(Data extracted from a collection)
================

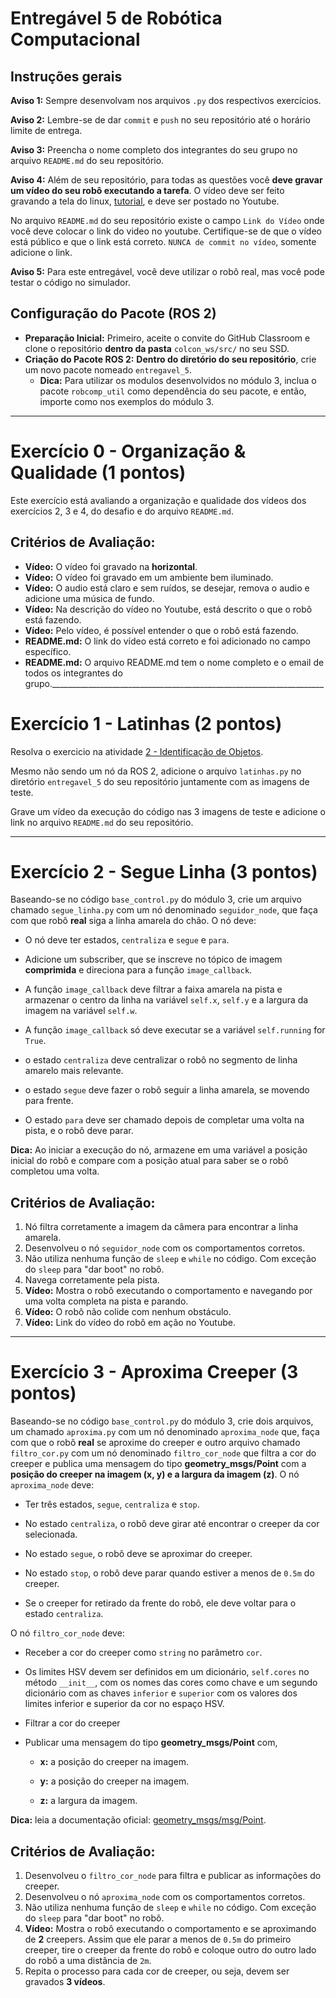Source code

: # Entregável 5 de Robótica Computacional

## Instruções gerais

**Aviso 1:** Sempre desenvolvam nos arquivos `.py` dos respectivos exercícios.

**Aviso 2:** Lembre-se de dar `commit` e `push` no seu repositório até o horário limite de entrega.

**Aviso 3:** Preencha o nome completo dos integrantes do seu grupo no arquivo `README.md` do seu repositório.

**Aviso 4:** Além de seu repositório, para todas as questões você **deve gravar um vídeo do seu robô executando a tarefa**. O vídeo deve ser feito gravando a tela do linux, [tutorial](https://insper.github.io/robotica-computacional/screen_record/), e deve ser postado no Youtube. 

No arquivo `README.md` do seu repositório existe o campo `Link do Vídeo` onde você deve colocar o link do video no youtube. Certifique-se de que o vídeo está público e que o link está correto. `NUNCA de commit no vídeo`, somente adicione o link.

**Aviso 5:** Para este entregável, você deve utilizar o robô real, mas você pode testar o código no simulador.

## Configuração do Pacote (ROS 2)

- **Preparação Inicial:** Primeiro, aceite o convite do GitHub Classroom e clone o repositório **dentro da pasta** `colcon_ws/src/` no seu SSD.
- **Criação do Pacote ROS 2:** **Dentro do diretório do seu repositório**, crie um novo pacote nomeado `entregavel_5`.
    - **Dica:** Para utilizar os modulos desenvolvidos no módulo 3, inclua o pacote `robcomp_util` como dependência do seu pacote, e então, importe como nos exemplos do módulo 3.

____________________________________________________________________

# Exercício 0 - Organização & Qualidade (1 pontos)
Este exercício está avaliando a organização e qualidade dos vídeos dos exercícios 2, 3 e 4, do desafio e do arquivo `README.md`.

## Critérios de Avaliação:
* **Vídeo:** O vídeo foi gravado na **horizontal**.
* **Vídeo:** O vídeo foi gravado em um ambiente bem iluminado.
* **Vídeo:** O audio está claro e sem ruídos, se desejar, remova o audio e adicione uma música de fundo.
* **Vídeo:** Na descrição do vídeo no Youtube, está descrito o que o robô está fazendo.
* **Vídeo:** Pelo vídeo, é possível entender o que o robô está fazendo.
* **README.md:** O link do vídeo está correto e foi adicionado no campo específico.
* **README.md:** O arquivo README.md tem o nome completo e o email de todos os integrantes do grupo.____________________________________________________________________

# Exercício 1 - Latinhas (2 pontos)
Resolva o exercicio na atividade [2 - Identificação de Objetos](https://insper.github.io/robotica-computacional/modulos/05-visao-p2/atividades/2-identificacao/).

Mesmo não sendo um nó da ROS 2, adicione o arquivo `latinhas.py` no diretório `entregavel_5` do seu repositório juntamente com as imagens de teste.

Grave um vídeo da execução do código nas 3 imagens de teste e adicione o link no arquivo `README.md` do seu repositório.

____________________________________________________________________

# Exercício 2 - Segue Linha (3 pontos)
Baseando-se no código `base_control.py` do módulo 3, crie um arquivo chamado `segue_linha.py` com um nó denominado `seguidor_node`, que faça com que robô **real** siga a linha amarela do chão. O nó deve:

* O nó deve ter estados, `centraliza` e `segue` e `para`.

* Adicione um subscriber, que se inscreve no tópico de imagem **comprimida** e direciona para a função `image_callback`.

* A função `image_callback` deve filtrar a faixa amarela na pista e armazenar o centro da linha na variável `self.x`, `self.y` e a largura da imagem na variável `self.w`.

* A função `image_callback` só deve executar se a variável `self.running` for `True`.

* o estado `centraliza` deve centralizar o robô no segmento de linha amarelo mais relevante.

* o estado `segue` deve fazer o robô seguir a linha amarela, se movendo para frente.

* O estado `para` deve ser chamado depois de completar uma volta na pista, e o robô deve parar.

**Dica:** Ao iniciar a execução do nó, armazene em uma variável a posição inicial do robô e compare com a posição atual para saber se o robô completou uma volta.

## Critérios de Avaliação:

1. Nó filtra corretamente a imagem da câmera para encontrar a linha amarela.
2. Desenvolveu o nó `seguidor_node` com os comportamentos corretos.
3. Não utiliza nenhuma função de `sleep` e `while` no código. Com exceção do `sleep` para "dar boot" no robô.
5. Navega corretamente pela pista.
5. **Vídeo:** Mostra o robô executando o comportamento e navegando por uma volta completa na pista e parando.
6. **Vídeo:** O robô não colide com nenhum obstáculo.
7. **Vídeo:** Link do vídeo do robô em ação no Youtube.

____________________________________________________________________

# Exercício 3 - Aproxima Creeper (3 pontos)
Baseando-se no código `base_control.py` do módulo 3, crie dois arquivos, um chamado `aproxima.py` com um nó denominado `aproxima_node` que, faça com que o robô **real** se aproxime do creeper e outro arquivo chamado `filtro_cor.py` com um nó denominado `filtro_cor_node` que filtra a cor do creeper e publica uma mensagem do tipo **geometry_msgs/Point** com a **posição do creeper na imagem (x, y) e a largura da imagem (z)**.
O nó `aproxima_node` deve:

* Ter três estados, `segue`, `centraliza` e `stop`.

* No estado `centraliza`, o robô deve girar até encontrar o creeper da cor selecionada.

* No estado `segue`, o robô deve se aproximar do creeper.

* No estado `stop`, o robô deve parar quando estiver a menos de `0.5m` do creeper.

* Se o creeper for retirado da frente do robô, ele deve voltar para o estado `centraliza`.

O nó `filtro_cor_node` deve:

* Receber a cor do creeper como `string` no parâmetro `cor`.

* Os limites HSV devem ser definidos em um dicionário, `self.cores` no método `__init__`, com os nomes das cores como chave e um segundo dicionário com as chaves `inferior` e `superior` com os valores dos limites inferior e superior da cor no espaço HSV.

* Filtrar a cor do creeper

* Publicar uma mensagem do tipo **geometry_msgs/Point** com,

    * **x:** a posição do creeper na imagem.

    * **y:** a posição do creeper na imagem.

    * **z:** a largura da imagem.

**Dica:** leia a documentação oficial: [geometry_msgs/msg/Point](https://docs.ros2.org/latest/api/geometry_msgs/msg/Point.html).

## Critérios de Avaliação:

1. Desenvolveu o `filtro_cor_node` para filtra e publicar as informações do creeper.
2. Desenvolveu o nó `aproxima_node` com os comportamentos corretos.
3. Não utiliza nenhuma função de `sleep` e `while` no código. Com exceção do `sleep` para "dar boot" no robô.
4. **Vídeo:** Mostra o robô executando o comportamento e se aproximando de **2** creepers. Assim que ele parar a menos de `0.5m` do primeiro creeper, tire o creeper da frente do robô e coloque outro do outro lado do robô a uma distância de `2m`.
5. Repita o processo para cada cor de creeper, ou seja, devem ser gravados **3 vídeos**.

================

> Exercise aim
If the string "está" appears in a line of the entries, report the line.

> Problem solution
No arquivo `README.md` do seu repositório existe o campo `Link do Vídeo` onde você deve colocar o link do video no youtube. Certifique-se de que o vídeo está público e que o link está correto. `NUNCA de commit no vídeo`, somente adicione o link.
Este exercício está avaliando a organização e qualidade dos vídeos dos exercícios 2, 3 e 4, do desafio e do arquivo `README.md`.
* **Vídeo:** O audio está claro e sem ruídos, se desejar, remova o audio e adicione uma música de fundo.
* **Vídeo:** Na descrição do vídeo no Youtube, está descrito o que o robô está fazendo.
* **Vídeo:** Pelo vídeo, é possível entender o que o robô está fazendo.
* **README.md:** O link do vídeo está correto e foi adicionado no campo específico.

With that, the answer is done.